**THE DATA:**
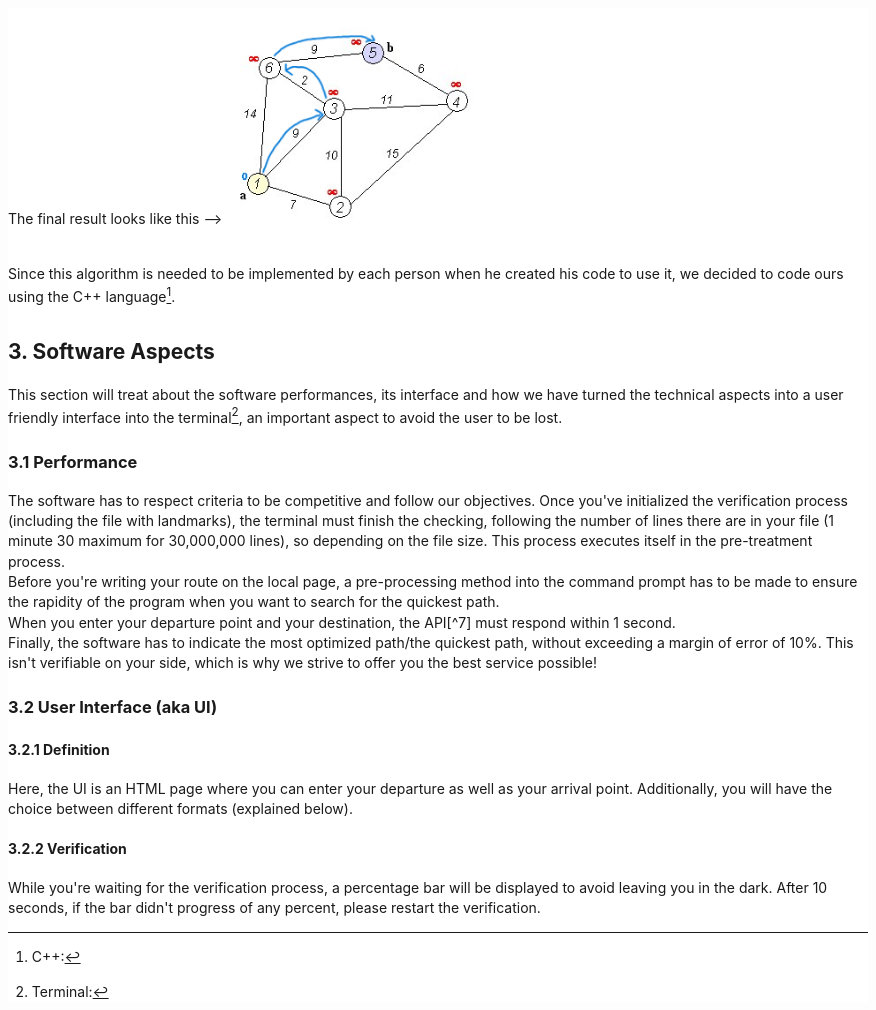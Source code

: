 <br>

<div style="align-items: center">
The final result looks like this --> <img src="../images/functional/final_dijkstra.png" alt="Dijkstra Final Path" style="width: 250px">
</div>

<br>

Since this algorithm is needed to be implemented by each person when he created his code to use it, we decided to code ours using the C++ language[^1].

## 3. Software Aspects

This section will treat about the software performances, its interface and how we have turned the technical aspects into a user friendly interface into the terminal[^6], an important aspect to avoid the user to be lost.

### 3.1 Performance

The software has to respect criteria to be competitive and follow our objectives. Once you've initialized the verification process (including the file with landmarks), the terminal must finish the checking, following the number of lines there are in your file (1 minute 30 maximum for 30,000,000 lines), so depending on the file size. This process executes itself in the pre-treatment process. <br>
Before you're writing your route on the local page, a pre-processing method into the command prompt has to be made to ensure the rapidity of the program when you want to search for the quickest path. <br>
When you enter your departure point and your destination, the API[^7] must respond within 1 second. <br>
Finally, the software has to indicate the most optimized path/the quickest path, without exceeding a margin of error of 10%. This isn't verifiable on your side, which is why we strive to offer you the best service possible!

### 3.2 User Interface (aka UI)

#### 3.2.1 Definition
Here, the UI is an HTML page where you can enter your departure as well as your arrival point. Additionally, you will have the choice between different formats (explained below).

#### 3.2.2 Verification
While you're waiting for the verification process, a percentage bar will be displayed to avoid leaving you in the dark. After 10 seconds, if the bar didn't progress of any percent, please restart the verification.


[^1]: C++:
[^5]: Dijkstra:
[^6]: Terminal:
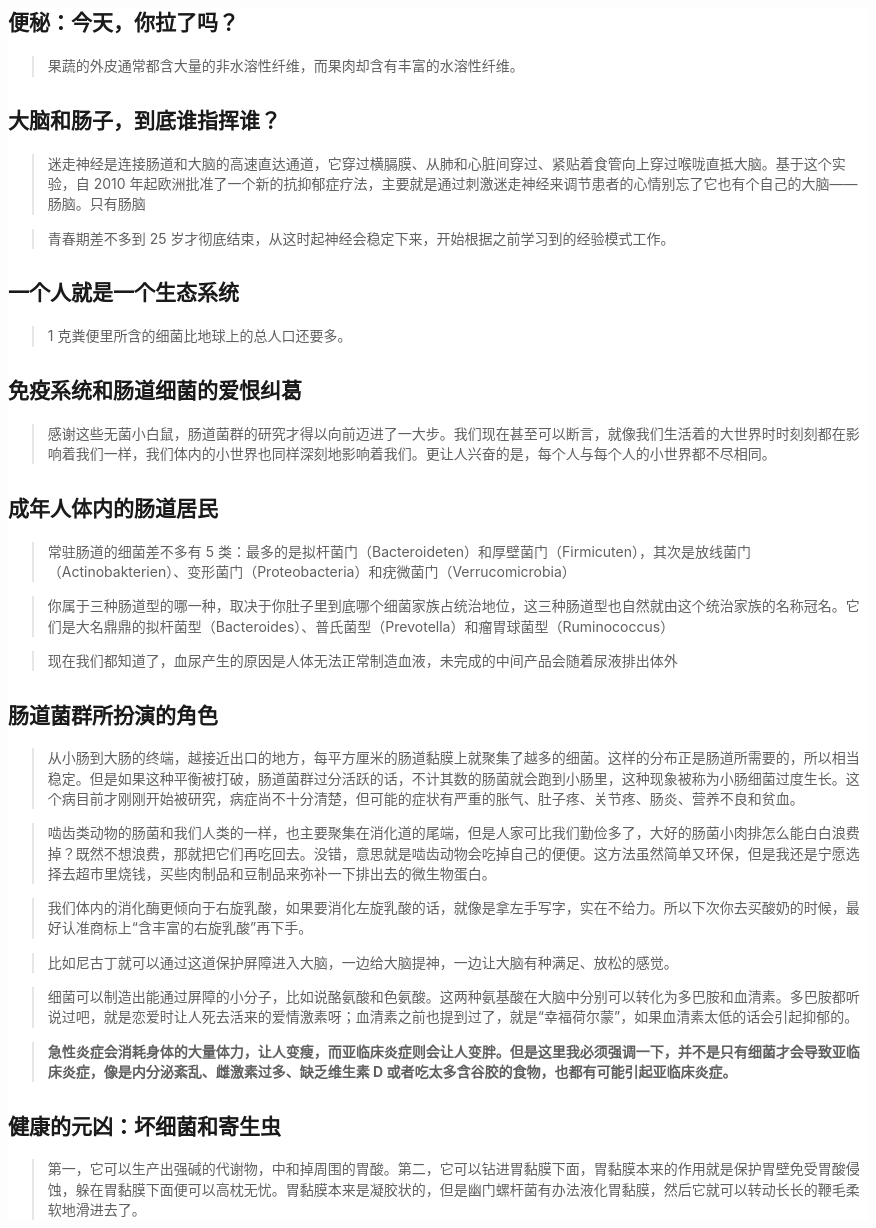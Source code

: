 ## 便秘：今天，你拉了吗？

> 果蔬的外皮通常都含大量的非水溶性纤维，而果肉却含有丰富的水溶性纤维。

## 大脑和肠子，到底谁指挥谁？

> 迷走神经是连接肠道和大脑的高速直达通道，它穿过横膈膜、从肺和心脏间穿过、紧贴着食管向上穿过喉咙直抵大脑。基于这个实验，自 2010 年起欧洲批准了一个新的抗抑郁症疗法，主要就是通过刺激迷走神经来调节患者的心情别忘了它也有个自己的大脑—— 肠脑。只有肠脑

> 青春期差不多到 25 岁才彻底结束，从这时起神经会稳定下来，开始根据之前学习到的经验模式工作。

## 一个人就是一个生态系统

> 1 克粪便里所含的细菌比地球上的总人口还要多。

## 免疫系统和肠道细菌的爱恨纠葛

> 感谢这些无菌小白鼠，肠道菌群的研究才得以向前迈进了一大步。我们现在甚至可以断言，就像我们生活着的大世界时时刻刻都在影响着我们一样，我们体内的小世界也同样深刻地影响着我们。更让人兴奋的是，每个人与每个人的小世界都不尽相同。

## 成年人体内的肠道居民

> 常驻肠道的细菌差不多有 5 类：最多的是拟杆菌门（Bacteroideten）和厚壁菌门（Firmicuten），其次是放线菌门（Actinobakterien）、变形菌门（Proteobacteria）和疣微菌门（Verrucomicrobia）

> 你属于三种肠道型的哪一种，取决于你肚子里到底哪个细菌家族占统治地位，这三种肠道型也自然就由这个统治家族的名称冠名。它们是大名鼎鼎的拟杆菌型（Bacteroides）、普氏菌型（Prevotella）和瘤胃球菌型（Ruminococcus）

> 现在我们都知道了，血尿产生的原因是人体无法正常制造血液，未完成的中间产品会随着尿液排出体外

## 肠道菌群所扮演的角色

> 从小肠到大肠的终端，越接近出口的地方，每平方厘米的肠道黏膜上就聚集了越多的细菌。这样的分布正是肠道所需要的，所以相当稳定。但是如果这种平衡被打破，肠道菌群过分活跃的话，不计其数的肠菌就会跑到小肠里，这种现象被称为小肠细菌过度生长。这个病目前才刚刚开始被研究，病症尚不十分清楚，但可能的症状有严重的胀气、肚子疼、关节疼、肠炎、营养不良和贫血。

> 啮齿类动物的肠菌和我们人类的一样，也主要聚集在消化道的尾端，但是人家可比我们勤俭多了，大好的肠菌小肉排怎么能白白浪费掉？既然不想浪费，那就把它们再吃回去。没错，意思就是啮齿动物会吃掉自己的便便。这方法虽然简单又环保，但是我还是宁愿选择去超市里烧钱，买些肉制品和豆制品来弥补一下排出去的微生物蛋白。

> 我们体内的消化酶更倾向于右旋乳酸，如果要消化左旋乳酸的话，就像是拿左手写字，实在不给力。所以下次你去买酸奶的时候，最好认准商标上“含丰富的右旋乳酸”再下手。

> 比如尼古丁就可以通过这道保护屏障进入大脑，一边给大脑提神，一边让大脑有种满足、放松的感觉。

> 细菌可以制造出能通过屏障的小分子，比如说酪氨酸和色氨酸。这两种氨基酸在大脑中分别可以转化为多巴胺和血清素。多巴胺都听说过吧，就是恋爱时让人死去活来的爱情激素呀；血清素之前也提到过了，就是“幸福荷尔蒙”，如果血清素太低的话会引起抑郁的。

> **急性炎症会消耗身体的大量体力，让人变瘦，而亚临床炎症则会让人变胖。但是这里我必须强调一下，并不是只有细菌才会导致亚临床炎症，像是内分泌紊乱、雌激素过多、缺乏维生素 D 或者吃太多含谷胶的食物，也都有可能引起亚临床炎症。**

## 健康的元凶：坏细菌和寄生虫

> 第一，它可以生产出强碱的代谢物，中和掉周围的胃酸。第二，它可以钻进胃黏膜下面，胃黏膜本来的作用就是保护胃壁免受胃酸侵蚀，躲在胃黏膜下面便可以高枕无忧。胃黏膜本来是凝胶状的，但是幽门螺杆菌有办法液化胃黏膜，然后它就可以转动长长的鞭毛柔软地滑进去了。
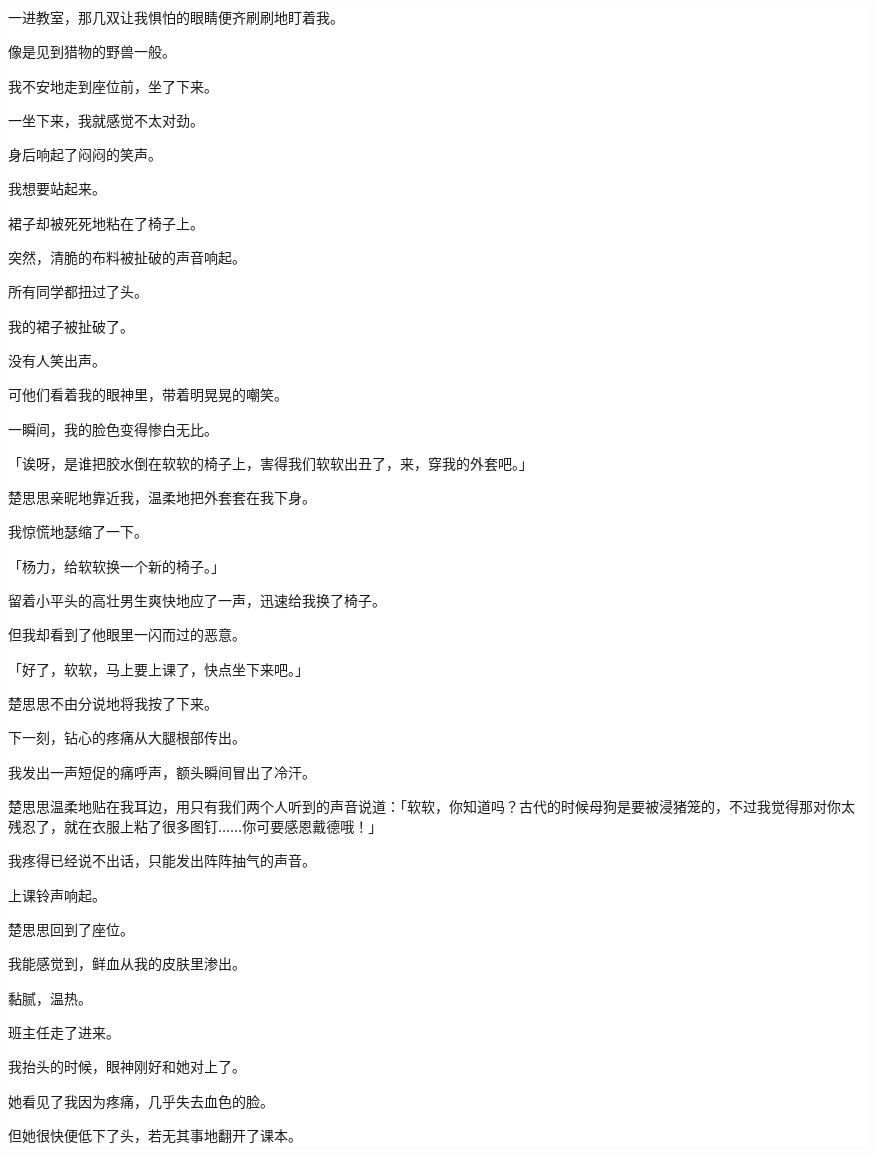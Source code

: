 一进教室，那几双让我惧怕的眼睛便齐刷刷地盯着我。

像是见到猎物的野兽一般。

我不安地走到座位前，坐了下来。

一坐下来，我就感觉不太对劲。

身后响起了闷闷的笑声。

我想要站起来。

裙子却被死死地粘在了椅子上。

突然，清脆的布料被扯破的声音响起。

所有同学都扭过了头。

我的裙子被扯破了。

没有人笑出声。

可他们看着我的眼神里，带着明晃晃的嘲笑。

一瞬间，我的脸色变得惨白无比。

「诶呀，是谁把胶水倒在软软的椅子上，害得我们软软出丑了，来，穿我的外套吧。」

楚思思亲昵地靠近我，温柔地把外套套在我下身。

我惊慌地瑟缩了一下。

「杨力，给软软换一个新的椅子。」

留着小平头的高壮男生爽快地应了一声，迅速给我换了椅子。

但我却看到了他眼里一闪而过的恶意。

「好了，软软，马上要上课了，快点坐下来吧。」

楚思思不由分说地将我按了下来。

下一刻，钻心的疼痛从大腿根部传出。

我发出一声短促的痛呼声，额头瞬间冒出了冷汗。

楚思思温柔地贴在我耳边，用只有我们两个人听到的声音说道：「软软，你知道吗？古代的时候母狗是要被浸猪笼的，不过我觉得那对你太残忍了，就在衣服上粘了很多图钉……你可要感恩戴德哦！」

我疼得已经说不出话，只能发出阵阵抽气的声音。

上课铃声响起。

楚思思回到了座位。

我能感觉到，鲜血从我的皮肤里渗出。

黏腻，温热。

班主任走了进来。

我抬头的时候，眼神刚好和她对上了。

她看见了我因为疼痛，几乎失去血色的脸。

但她很快便低下了头，若无其事地翻开了课本。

**TASK DESCRIPTION:**
This exercise asks for an exact copy of the lines from the first one in the data through the line that contains "### 3.1 Performance", pictures excluded.

**SOLUTION FOR THIS TASK:**
Source code

: <br>

<div style="align-items: center">
The final result looks like this --> <img src="../images/functional/final_dijkstra.png" alt="Dijkstra Final Path" style="width: 250px">
</div>

<br>

Since this algorithm is needed to be implemented by each person when he created his code to use it, we decided to code ours using the C++ language[^1].

## 3. Software Aspects

This section will treat about the software performances, its interface and how we have turned the technical aspects into a user friendly interface into the terminal[^6], an important aspect to avoid the user to be lost.

### 3.1 Performance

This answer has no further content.